Given any polynomial in factored form $P(x) = a(x-\alpha_1)^{m_1}(x-\alpha_2)^{m_2}\cdots$, follow these five steps in order to produce an accurate sketch.

  1. Find $x$-intercepts — set each factor to zero to get the roots $\alpha_i$.
  2. Determine behaviour at each intercept — odd $m_i$ crosses; even $m_i$ touches.
  3. Find $y$-intercept — evaluate $P(0)$.
  4. Determine end behaviour — look at the leading term (degree + sign of $a$).
  5. Sketch — plot the intercepts, draw end behaviour arrows, connect smoothly respecting multiplicity rules.

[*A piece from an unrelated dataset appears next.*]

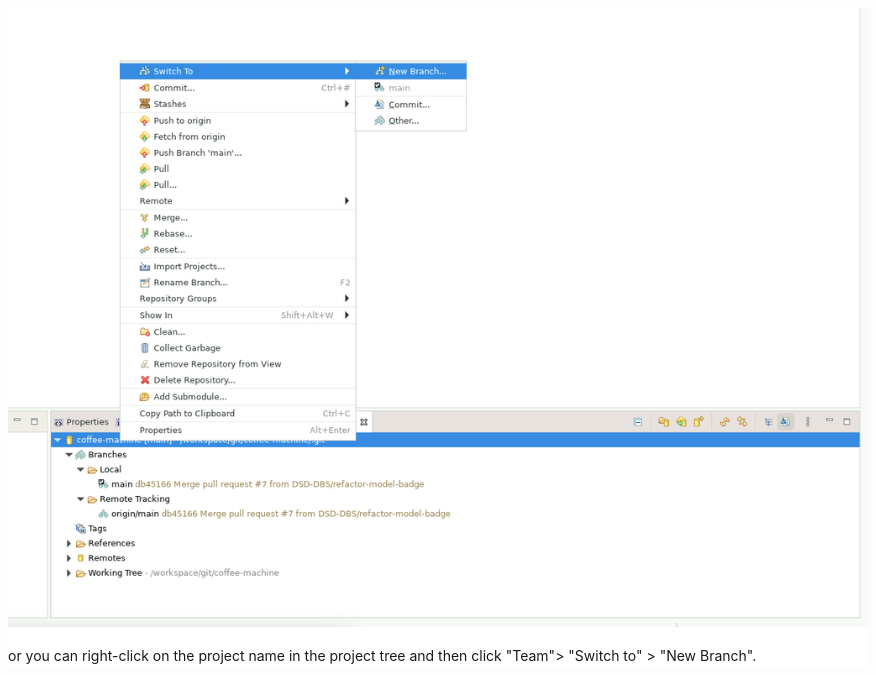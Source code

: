![Step 4: Search for View](screenshots/switch-branch-v1.png)

or you can right-click on the project name in the project tree and then click
"Team"> "Switch to" > "New Branch".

1 x-intercepts 2 cross / touch 3 y-intercept P(0) 4 end behaviour STEP 5 SKETCH
$y\text{-int} = P(0) \quad \text{leading term} \to \text{end behaviour}$
End behaviour rule
Even degree + positive $a$: both ends up. Even + negative $a$: both ends down. Odd + positive $a$: down left, up right. Odd + negative $a$: up left, down right.
$y$-intercept shortcut
$P(0) = a \cdot (-\alpha_1)^{m_1} \cdot (-\alpha_2)^{m_2} \cdots$ — just substitute $x=0$ into each factor and multiply.
Smooth curve rule
A degree-$n$ polynomial has at most $n-1$ turning points. Your sketch should show the right number of bumps — not too many, not too few.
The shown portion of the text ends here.